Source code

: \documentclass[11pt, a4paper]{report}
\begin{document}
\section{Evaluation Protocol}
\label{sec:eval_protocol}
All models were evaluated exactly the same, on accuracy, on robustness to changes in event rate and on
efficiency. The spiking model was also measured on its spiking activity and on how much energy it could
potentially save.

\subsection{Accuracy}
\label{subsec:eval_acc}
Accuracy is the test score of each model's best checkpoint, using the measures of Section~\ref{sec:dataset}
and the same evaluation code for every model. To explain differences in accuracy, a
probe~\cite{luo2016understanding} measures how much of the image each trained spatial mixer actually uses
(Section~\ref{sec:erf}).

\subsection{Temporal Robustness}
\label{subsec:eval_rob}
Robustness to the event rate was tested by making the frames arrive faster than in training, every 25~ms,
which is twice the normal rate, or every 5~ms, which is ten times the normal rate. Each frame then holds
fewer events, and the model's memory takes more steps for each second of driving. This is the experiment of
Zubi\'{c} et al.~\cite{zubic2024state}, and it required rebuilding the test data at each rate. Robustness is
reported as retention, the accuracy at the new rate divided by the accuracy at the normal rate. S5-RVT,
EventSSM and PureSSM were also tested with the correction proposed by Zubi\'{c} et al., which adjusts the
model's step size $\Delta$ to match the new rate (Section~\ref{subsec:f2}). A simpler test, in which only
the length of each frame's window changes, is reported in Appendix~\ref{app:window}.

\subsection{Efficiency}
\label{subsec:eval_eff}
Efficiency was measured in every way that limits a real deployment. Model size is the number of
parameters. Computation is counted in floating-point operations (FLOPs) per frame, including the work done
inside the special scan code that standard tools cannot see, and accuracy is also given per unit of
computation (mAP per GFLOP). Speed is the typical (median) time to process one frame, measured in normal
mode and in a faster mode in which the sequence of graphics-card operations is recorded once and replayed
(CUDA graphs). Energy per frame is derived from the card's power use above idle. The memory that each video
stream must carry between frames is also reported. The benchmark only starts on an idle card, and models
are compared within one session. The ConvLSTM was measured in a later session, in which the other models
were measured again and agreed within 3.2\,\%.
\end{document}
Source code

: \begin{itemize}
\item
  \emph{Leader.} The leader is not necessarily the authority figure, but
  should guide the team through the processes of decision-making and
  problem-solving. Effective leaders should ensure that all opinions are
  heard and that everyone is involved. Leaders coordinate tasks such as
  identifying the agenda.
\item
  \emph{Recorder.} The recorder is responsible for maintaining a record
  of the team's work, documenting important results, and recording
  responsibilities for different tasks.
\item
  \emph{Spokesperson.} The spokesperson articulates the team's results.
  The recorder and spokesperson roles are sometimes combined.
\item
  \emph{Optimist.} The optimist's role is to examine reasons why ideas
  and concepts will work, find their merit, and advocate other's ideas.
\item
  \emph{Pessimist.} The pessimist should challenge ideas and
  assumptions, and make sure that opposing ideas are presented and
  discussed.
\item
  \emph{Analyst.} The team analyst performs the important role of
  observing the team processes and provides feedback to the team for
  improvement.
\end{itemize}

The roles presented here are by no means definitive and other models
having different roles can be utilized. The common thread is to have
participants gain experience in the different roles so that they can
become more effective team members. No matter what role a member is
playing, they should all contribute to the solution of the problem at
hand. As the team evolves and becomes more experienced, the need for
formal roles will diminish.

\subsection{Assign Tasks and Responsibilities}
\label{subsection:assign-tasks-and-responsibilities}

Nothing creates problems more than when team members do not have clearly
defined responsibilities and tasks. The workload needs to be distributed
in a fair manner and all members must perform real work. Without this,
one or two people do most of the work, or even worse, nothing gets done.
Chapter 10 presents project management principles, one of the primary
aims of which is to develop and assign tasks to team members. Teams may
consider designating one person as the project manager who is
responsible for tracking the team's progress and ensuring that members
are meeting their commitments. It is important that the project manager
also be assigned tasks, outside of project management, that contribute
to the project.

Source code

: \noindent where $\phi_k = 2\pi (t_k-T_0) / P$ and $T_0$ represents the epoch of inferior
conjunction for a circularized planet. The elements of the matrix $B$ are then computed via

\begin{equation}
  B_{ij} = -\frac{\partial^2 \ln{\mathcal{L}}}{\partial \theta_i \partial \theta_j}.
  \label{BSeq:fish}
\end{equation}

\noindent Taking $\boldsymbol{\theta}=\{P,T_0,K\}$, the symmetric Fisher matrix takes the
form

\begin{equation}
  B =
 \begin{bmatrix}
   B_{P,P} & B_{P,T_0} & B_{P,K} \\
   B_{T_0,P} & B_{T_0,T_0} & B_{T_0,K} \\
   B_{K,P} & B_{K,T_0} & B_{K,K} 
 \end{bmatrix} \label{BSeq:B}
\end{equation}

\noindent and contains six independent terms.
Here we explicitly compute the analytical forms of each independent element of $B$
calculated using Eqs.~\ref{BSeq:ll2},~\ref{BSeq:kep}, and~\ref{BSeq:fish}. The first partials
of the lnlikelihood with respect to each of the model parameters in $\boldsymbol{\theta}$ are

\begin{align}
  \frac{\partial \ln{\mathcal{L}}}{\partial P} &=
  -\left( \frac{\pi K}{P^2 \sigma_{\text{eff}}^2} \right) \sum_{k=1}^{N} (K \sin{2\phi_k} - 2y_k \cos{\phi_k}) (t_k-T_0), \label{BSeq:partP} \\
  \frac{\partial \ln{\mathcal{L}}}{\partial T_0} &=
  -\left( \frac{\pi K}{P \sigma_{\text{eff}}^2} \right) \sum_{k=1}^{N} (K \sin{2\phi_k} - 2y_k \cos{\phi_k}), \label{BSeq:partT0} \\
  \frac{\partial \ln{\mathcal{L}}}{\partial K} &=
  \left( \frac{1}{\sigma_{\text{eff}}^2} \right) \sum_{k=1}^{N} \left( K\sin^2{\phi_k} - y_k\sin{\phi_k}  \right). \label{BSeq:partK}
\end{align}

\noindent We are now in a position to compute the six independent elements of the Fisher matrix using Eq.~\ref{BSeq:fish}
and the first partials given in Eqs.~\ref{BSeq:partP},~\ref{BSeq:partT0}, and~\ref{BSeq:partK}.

○ ○ ○

Assignment -> For this exercise, give every entry again exactly as it appears.

Result of this exercise ->
Source code

: \documentclass[11pt, a4paper]{report}
\begin{document}
\section{Evaluation Protocol}
\label{sec:eval_protocol}
All models were evaluated exactly the same, on accuracy, on robustness to changes in event rate and on
efficiency. The spiking model was also measured on its spiking activity and on how much energy it could
potentially save.

\subsection{Accuracy}
\label{subsec:eval_acc}
Accuracy is the test score of each model's best checkpoint, using the measures of Section~\ref{sec:dataset}
and the same evaluation code for every model. To explain differences in accuracy, a
probe~\cite{luo2016understanding} measures how much of the image each trained spatial mixer actually uses
(Section~\ref{sec:erf}).

\subsection{Temporal Robustness}
\label{subsec:eval_rob}
Robustness to the event rate was tested by making the frames arrive faster than in training, every 25~ms,
which is twice the normal rate, or every 5~ms, which is ten times the normal rate. Each frame then holds
fewer events, and the model's memory takes more steps for each second of driving. This is the experiment of
Zubi\'{c} et al.~\cite{zubic2024state}, and it required rebuilding the test data at each rate. Robustness is
reported as retention, the accuracy at the new rate divided by the accuracy at the normal rate. S5-RVT,
EventSSM and PureSSM were also tested with the correction proposed by Zubi\'{c} et al., which adjusts the
model's step size $\Delta$ to match the new rate (Section~\ref{subsec:f2}). A simpler test, in which only
the length of each frame's window changes, is reported in Appendix~\ref{app:window}.

\subsection{Efficiency}
\label{subsec:eval_eff}
Efficiency was measured in every way that limits a real deployment. Model size is the number of
parameters. Computation is counted in floating-point operations (FLOPs) per frame, including the work done
inside the special scan code that standard tools cannot see, and accuracy is also given per unit of
computation (mAP per GFLOP). Speed is the typical (median) time to process one frame, measured in normal
mode and in a faster mode in which the sequence of graphics-card operations is recorded once and replayed
(CUDA graphs). Energy per frame is derived from the card's power use above idle. The memory that each video
stream must carry between frames is also reported. The benchmark only starts on an idle card, and models
are compared within one session. The ConvLSTM was measured in a later session, in which the other models
were measured again and agreed within 3.2\,\%.
\end{document}
Source code

: \begin{itemize}
\item
  \emph{Leader.} The leader is not necessarily the authority figure, but
  should guide the team through the processes of decision-making and
  problem-solving. Effective leaders should ensure that all opinions are
  heard and that everyone is involved. Leaders coordinate tasks such as
  identifying the agenda.
\item
  \emph{Recorder.} The recorder is responsible for maintaining a record
  of the team's work, documenting important results, and recording
  responsibilities for different tasks.
\item
  \emph{Spokesperson.} The spokesperson articulates the team's results.
  The recorder and spokesperson roles are sometimes combined.
\item
  \emph{Optimist.} The optimist's role is to examine reasons why ideas
  and concepts will work, find their merit, and advocate other's ideas.
\item
  \emph{Pessimist.} The pessimist should challenge ideas and
  assumptions, and make sure that opposing ideas are presented and
  discussed.
\item
  \emph{Analyst.} The team analyst performs the important role of
  observing the team processes and provides feedback to the team for
  improvement.
\end{itemize}

The roles presented here are by no means definitive and other models
having different roles can be utilized. The common thread is to have
participants gain experience in the different roles so that they can
become more effective team members. No matter what role a member is
playing, they should all contribute to the solution of the problem at
hand. As the team evolves and becomes more experienced, the need for
formal roles will diminish.

\subsection{Assign Tasks and Responsibilities}
\label{subsection:assign-tasks-and-responsibilities}

Nothing creates problems more than when team members do not have clearly
defined responsibilities and tasks. The workload needs to be distributed
in a fair manner and all members must perform real work. Without this,
one or two people do most of the work, or even worse, nothing gets done.
Chapter 10 presents project management principles, one of the primary
aims of which is to develop and assign tasks to team members. Teams may
consider designating one person as the project manager who is
responsible for tracking the team's progress and ensuring that members
are meeting their commitments. It is important that the project manager
also be assigned tasks, outside of project management, that contribute
to the project.

Source code

: \noindent where $\phi_k = 2\pi (t_k-T_0) / P$ and $T_0$ represents the epoch of inferior
conjunction for a circularized planet. The elements of the matrix $B$ are then computed via

\begin{equation}
  B_{ij} = -\frac{\partial^2 \ln{\mathcal{L}}}{\partial \theta_i \partial \theta_j}.
  \label{BSeq:fish}
\end{equation}

\noindent Taking $\boldsymbol{\theta}=\{P,T_0,K\}$, the symmetric Fisher matrix takes the
form

\begin{equation}
  B =
 \begin{bmatrix}
   B_{P,P} & B_{P,T_0} & B_{P,K} \\
   B_{T_0,P} & B_{T_0,T_0} & B_{T_0,K} \\
   B_{K,P} & B_{K,T_0} & B_{K,K} 
 \end{bmatrix} \label{BSeq:B}
\end{equation}

\noindent and contains six independent terms.
Here we explicitly compute the analytical forms of each independent element of $B$
calculated using Eqs.~\ref{BSeq:ll2},~\ref{BSeq:kep}, and~\ref{BSeq:fish}. The first partials
of the lnlikelihood with respect to each of the model parameters in $\boldsymbol{\theta}$ are

\begin{align}
  \frac{\partial \ln{\mathcal{L}}}{\partial P} &=
  -\left( \frac{\pi K}{P^2 \sigma_{\text{eff}}^2} \right) \sum_{k=1}^{N} (K \sin{2\phi_k} - 2y_k \cos{\phi_k}) (t_k-T_0), \label{BSeq:partP} \\
  \frac{\partial \ln{\mathcal{L}}}{\partial T_0} &=
  -\left( \frac{\pi K}{P \sigma_{\text{eff}}^2} \right) \sum_{k=1}^{N} (K \sin{2\phi_k} - 2y_k \cos{\phi_k}), \label{BSeq:partT0} \\
  \frac{\partial \ln{\mathcal{L}}}{\partial K} &=
  \left( \frac{1}{\sigma_{\text{eff}}^2} \right) \sum_{k=1}^{N} \left( K\sin^2{\phi_k} - y_k\sin{\phi_k}  \right). \label{BSeq:partK}
\end{align}

\noindent We are now in a position to compute the six independent elements of the Fisher matrix using Eq.~\ref{BSeq:fish}
and the first partials given in Eqs.~\ref{BSeq:partP},~\ref{BSeq:partT0}, and~\ref{BSeq:partK}.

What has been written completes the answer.